Self-funded research applications are invited for the following PhD project at Glasgow Caledonian University. Please note that as this project is not funded by a university studentship, the successful candidate will be required to source external funding for the research degree fees and living expenses while studying at the university.

Research discipline areas

Desert sand, granulometry, chemical composition, CO2 emission reduction, eco-cements, supplementary cementitious materials, Superabsorbent Polymers, microstructure

Research Themes

 Building Resilience and Environmental Impact

Research Project Summary

The construction industry growing demand for raw sand and cement has led to a shortage of sand resources in the past years. The production of concrete and mortars requires up to 80% of aggregate, including sand. So far, the concrete and reinforced concrete industry has refrained from using desert sand. The reasons for this are the rounded form of the particle, its grading and its chemical composition.

Desert sand has a narrow grain size distribution. That means that there are only minor deviations among the diameter dimension of most desert sand grains. The diameter of a desert sand grain is rarely larger than 5 mm.

In contrast to sand from the coast or a river bank, sand grains from deserts are moved upon one another by the wind. Hence, their surfaces erode evenly, resulting in a typical round form. In comparison to poorly graded grains, such round sand grains cannot be wedged or supported by one another, and there is the risk of sedimentation. The geometry of sand grain is one of two essential parameters determining the suitability of sand as a construction material.

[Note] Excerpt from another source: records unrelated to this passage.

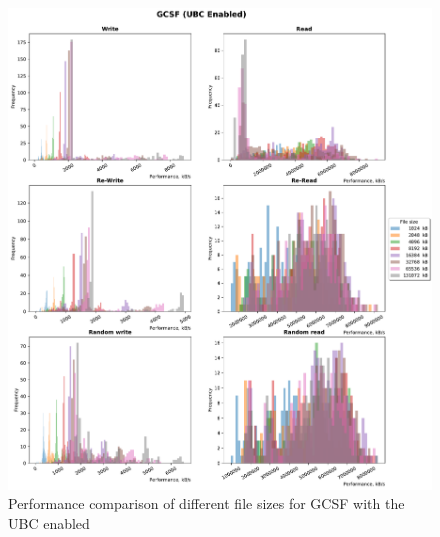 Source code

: \begin{figure}[!htb]
	\label{fig:bench_gcsf_with_cache}
	\begin{center}
		\includegraphics[width=1.0\textwidth]{figures.nosync/benchmarking/GCSF/GCSF-UBC Enabled-hist.pdf}
	\end{center}
	\caption{Performance comparison of different file sizes for GCSF with the UBC enabled}
\end{figure}

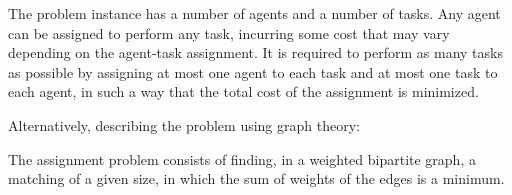 \documentclass[12pt, a4paper]{memoir}
\begin{document}
\begin{enumerate}[leftmargin=*]
\begin{shaded}
        The problem instance has a number of agents and a number of tasks. Any agent can be assigned to perform any task, incurring some cost that may vary depending on the agent-task assignment. It is required to perform as many tasks as possible by assigning at most one agent to each task and at most one task to each agent, in such a way that the total cost of the assignment is minimized.
    \end{shaded}
    Alternatively, describing the problem using graph theory: 
    \begin{shaded}
        The assignment problem consists of finding, in a weighted bipartite graph, a matching of a given size, in which the sum of weights of the edges is a minimum.
    \end{shaded}
    
    
\end{enumerate}
\end{document}
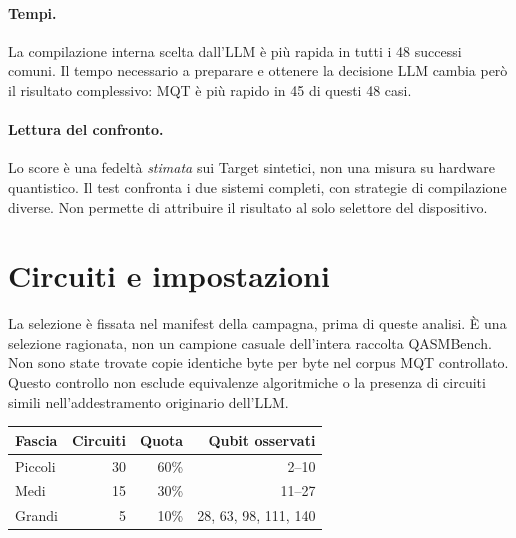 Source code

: \documentclass[11pt,a4paper]{article}
\begin{document}
\paragraph{Tempi.}
La compilazione interna scelta dall'LLM è più rapida in tutti i 48 successi comuni.
Il tempo necessario a preparare e ottenere la decisione LLM cambia però il risultato
complessivo: MQT è più rapido in 45 di questi 48 casi.
\paragraph{Lettura del confronto.}
Lo score è una fedeltà \emph{stimata} sui Target sintetici, non una misura su hardware quantistico.
Il test confronta i due sistemi completi, con strategie di compilazione diverse.
Non permette di attribuire il risultato al solo selettore del dispositivo.

\clearpage\section{Circuiti e impostazioni}

La selezione è fissata nel manifest della campagna, prima di queste analisi. È una
selezione ragionata, non un campione casuale dell'intera raccolta QASMBench.
Non sono state trovate copie identiche byte per byte nel corpus MQT controllato.
Questo controllo non esclude equivalenze algoritmiche o la presenza di circuiti simili
nell'addestramento originario dell'LLM.

\begin{center}
\small
\setlength{\tabcolsep}{5pt}
\begin{tabular}{lrrr}
\toprule
Fascia & Circuiti & Quota & Qubit osservati\\
\midrule
Piccoli & 30 & 60\% & 2--10\\
Medi & 15 & 30\% & 11--27\\
Grandi & 5 & 10\% & 28, 63, 98, 111, 140\\
\bottomrule
\end{tabular}\end{center}
\end{document}
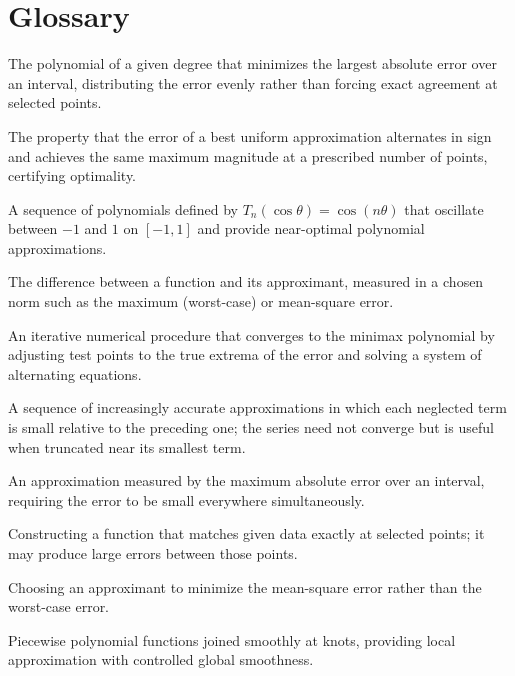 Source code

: \section*{Glossary}
\begin{description}[leftmargin=*,style=nextline,itemsep=0.3em]

\item[\textbf{Minimax polynomial.}] The polynomial of a given degree that minimizes the largest absolute error over an interval, distributing the error evenly rather than forcing exact agreement at selected points.

\item[\textbf{Equioscillation.}] The property that the error of a best uniform approximation alternates in sign and achieves the same maximum magnitude at a prescribed number of points, certifying optimality.

\item[\textbf{Chebyshev polynomial.}] A sequence of polynomials defined by $T_n(\cos\theta)=\cos(n\theta)$ that oscillate between $-1$ and $1$ on $[-1,1]$ and provide near-optimal polynomial approximations.

\item[\textbf{Approximation error.}] The difference between a function and its approximant, measured in a chosen norm such as the maximum (worst-case) or mean-square error.

\item[\textbf{Remez algorithm.}] An iterative numerical procedure that converges to the minimax polynomial by adjusting test points to the true extrema of the error and solving a system of alternating equations.

\item[\textbf{Asymptotic expansion.}] A sequence of increasingly accurate approximations in which each neglected term is small relative to the preceding one; the series need not converge but is useful when truncated near its smallest term.

\item[\textbf{Uniform approximation.}] An approximation measured by the maximum absolute error over an interval, requiring the error to be small everywhere simultaneously.

\item[\textbf{Interpolation.}] Constructing a function that matches given data exactly at selected points; it may produce large errors between those points.

\item[\textbf{Least-squares approximation.}] Choosing an approximant to minimize the mean-square error rather than the worst-case error.

\item[\textbf{Splines.}] Piecewise polynomial functions joined smoothly at knots, providing local approximation with controlled global smoothness.

\end{description}


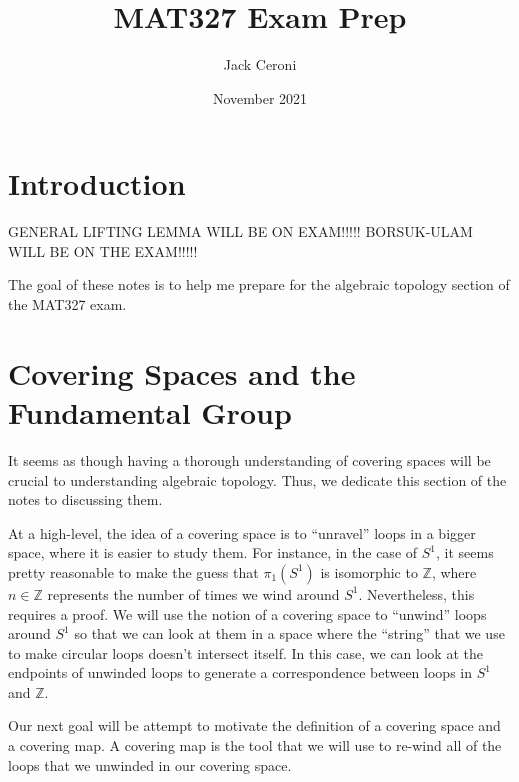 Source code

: \documentclass[10pt, oneside]{amsart}
\title{MAT327 Exam Prep}
\author{Jack Ceroni}
\date{November 2021}
\begin{document}
    \maketitle

    \tableofcontents

    \vspace{.25in}

    \newpage

    \section{Introduction}

    GENERAL LIFTING LEMMA WILL BE ON EXAM!!!!!
    BORSUK-ULAM WILL BE ON THE EXAM!!!!!
    \newline

    The goal of these notes is to help me prepare for the algebraic topology section of the MAT327 exam.

    \section{Covering Spaces and the Fundamental Group}

    It seems as though having a thorough understanding of covering spaces will be crucial to understanding algebraic topology. Thus, we dedicate this section of the notes to discussing them.
    \newline

    At a high-level, the idea of a covering space is to ``unravel'' loops in a bigger space, where it is easier to study them. For instance, in the case of $S^1$, it seems pretty reasonable to
    make the guess that $\pi_1(S^1)$ is isomorphic to $\mathbb{Z}$, where $n \in \mathbb{Z}$ represents the number of times we wind around $S^1$. Nevertheless, this requires a proof. We will use the
    notion of a covering space to ``unwind'' loops around $S^1$ so that we can look at them in a space where the ``string'' that we use to make circular loops doesn't intersect itself. In this case,
    we can look at the endpoints of unwinded loops to generate a correspondence between loops in $S^1$ and $\mathbb{Z}$.
    \newline

    Our next goal will be attempt to motivate the definition of a covering space and a covering map. A covering map is the tool that we will use to re-wind all of the loops that we unwinded in our covering space.
    \newline
\end{document}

In addition to the geometric characteristics, the chemical composition of the aggregate is also relevant. Depending on a source of sand different components like silt, clay, as well as various salts or sulphur compounds may be present. The presence of such elements, or its compounds, can have a negative influence on the hardening of concrete, or it can lead to damaging reactions in hardened concrete at a later time. Usually, damages are caused by expansive reactions. The best-known expansive reaction is called the alkali-silica reaction (ASR). The ASR manifests itself through the formation of netted cracks, efflorescence and local spalling of concrete. Frequently, further reactions occur in connection with sulphur compounds and expanded crystalline structures are formed.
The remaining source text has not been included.